---------- MATERIAL SHOWN ----------

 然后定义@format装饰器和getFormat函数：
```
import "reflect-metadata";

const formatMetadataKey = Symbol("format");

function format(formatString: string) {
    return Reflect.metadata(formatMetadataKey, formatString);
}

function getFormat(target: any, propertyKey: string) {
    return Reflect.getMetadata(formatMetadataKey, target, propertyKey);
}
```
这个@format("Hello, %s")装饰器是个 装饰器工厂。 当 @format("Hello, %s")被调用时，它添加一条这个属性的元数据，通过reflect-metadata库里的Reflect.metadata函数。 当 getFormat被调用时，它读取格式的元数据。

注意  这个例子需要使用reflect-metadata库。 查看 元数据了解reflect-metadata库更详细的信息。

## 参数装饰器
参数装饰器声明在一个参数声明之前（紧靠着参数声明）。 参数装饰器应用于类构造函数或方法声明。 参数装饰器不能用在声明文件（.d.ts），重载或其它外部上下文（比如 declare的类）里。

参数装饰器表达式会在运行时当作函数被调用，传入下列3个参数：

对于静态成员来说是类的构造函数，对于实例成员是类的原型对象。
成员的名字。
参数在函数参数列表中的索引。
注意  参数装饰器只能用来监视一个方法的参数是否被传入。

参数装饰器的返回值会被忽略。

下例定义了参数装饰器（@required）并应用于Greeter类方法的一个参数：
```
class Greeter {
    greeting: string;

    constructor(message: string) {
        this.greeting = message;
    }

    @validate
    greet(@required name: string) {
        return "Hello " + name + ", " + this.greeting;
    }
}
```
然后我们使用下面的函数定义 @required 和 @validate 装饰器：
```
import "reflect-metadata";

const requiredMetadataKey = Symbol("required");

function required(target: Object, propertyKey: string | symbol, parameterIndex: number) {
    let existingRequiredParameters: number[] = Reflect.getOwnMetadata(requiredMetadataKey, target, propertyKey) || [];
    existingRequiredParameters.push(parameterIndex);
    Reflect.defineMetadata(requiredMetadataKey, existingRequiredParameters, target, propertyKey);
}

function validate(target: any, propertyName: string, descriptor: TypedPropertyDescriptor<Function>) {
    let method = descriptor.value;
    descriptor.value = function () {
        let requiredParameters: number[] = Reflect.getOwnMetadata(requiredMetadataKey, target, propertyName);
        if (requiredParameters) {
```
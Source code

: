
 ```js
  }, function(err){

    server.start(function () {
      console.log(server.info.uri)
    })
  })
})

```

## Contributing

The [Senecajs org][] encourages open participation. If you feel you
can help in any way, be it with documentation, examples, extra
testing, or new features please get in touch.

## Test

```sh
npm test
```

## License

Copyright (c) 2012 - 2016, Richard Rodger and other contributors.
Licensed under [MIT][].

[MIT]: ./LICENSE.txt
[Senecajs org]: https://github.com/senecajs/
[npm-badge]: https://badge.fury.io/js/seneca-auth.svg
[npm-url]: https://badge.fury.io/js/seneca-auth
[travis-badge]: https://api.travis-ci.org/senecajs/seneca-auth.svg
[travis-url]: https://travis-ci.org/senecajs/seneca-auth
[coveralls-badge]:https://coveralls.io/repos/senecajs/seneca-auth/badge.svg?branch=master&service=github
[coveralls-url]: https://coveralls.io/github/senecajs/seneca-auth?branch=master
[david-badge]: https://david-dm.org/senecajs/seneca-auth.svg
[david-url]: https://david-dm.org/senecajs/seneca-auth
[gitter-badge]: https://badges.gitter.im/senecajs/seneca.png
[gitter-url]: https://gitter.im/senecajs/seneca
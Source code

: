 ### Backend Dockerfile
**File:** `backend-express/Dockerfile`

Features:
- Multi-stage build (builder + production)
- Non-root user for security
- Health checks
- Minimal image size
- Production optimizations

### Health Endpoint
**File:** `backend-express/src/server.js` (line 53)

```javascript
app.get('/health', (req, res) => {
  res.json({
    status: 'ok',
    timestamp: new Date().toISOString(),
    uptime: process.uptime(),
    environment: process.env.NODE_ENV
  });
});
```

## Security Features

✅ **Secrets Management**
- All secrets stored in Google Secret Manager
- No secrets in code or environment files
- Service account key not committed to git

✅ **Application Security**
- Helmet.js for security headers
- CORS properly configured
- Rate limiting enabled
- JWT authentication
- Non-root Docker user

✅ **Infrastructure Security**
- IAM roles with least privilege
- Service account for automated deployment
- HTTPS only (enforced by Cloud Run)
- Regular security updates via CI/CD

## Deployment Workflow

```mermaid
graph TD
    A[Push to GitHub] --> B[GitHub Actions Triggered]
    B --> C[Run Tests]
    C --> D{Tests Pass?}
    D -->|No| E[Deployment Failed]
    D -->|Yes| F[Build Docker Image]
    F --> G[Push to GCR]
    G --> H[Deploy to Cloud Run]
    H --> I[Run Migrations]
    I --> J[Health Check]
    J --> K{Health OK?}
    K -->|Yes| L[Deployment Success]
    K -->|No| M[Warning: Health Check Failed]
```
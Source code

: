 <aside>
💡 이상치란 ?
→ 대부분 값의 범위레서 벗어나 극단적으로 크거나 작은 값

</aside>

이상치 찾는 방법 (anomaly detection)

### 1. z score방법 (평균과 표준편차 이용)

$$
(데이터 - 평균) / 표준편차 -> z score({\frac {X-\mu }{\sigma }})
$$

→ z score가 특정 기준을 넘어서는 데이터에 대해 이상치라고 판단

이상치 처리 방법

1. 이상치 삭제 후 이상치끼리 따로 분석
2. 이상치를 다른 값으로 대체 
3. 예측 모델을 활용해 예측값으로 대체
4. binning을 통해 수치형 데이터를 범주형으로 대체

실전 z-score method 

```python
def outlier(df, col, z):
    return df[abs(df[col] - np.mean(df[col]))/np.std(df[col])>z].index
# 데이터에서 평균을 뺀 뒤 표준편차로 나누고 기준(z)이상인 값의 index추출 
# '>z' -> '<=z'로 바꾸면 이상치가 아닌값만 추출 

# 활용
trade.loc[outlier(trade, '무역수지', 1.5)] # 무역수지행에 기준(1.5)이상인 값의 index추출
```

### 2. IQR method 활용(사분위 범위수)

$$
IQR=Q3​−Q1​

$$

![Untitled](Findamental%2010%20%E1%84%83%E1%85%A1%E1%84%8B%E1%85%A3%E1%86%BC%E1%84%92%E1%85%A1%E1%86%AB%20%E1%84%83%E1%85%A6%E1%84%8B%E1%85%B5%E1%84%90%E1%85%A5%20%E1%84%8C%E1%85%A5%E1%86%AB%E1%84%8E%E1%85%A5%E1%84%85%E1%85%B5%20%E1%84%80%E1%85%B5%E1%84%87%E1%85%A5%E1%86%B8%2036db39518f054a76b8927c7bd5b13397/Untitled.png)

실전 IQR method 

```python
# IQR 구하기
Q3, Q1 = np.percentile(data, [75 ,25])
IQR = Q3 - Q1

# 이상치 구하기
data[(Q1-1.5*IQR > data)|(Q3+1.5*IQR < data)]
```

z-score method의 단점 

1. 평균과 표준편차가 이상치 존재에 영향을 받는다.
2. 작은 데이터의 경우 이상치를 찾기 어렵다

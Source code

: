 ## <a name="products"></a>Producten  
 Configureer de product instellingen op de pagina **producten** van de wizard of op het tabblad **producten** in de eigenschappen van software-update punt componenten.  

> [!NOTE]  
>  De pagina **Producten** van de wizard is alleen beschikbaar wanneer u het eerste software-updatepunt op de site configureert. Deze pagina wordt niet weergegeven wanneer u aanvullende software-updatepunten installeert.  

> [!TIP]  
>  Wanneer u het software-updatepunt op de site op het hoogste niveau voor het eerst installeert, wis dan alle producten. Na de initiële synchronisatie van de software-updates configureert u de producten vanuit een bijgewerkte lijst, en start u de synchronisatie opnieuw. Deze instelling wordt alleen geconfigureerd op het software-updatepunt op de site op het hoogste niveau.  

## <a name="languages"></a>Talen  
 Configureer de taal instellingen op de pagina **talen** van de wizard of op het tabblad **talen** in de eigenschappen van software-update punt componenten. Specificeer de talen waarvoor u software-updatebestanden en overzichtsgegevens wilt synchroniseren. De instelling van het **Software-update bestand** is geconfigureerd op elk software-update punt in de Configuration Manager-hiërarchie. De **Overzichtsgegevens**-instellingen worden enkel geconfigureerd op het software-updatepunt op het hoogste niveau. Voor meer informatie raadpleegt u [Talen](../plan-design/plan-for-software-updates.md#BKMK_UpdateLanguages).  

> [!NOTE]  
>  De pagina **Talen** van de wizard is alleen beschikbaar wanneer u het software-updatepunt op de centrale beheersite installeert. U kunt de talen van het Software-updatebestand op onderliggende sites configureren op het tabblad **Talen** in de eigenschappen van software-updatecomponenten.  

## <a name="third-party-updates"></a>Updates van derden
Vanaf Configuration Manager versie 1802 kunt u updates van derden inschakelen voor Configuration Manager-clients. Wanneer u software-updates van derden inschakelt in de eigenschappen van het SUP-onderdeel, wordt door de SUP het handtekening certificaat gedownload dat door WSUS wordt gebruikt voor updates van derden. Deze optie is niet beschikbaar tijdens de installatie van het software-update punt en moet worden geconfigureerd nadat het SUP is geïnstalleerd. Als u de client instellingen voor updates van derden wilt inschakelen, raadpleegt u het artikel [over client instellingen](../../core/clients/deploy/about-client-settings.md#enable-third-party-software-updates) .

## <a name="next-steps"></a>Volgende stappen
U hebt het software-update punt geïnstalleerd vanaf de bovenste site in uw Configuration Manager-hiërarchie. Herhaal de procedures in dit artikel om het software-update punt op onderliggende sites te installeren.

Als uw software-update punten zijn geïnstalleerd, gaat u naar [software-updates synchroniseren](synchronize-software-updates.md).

----------

State the number of lines in the data above containing the string "gitter" and nothing more.

2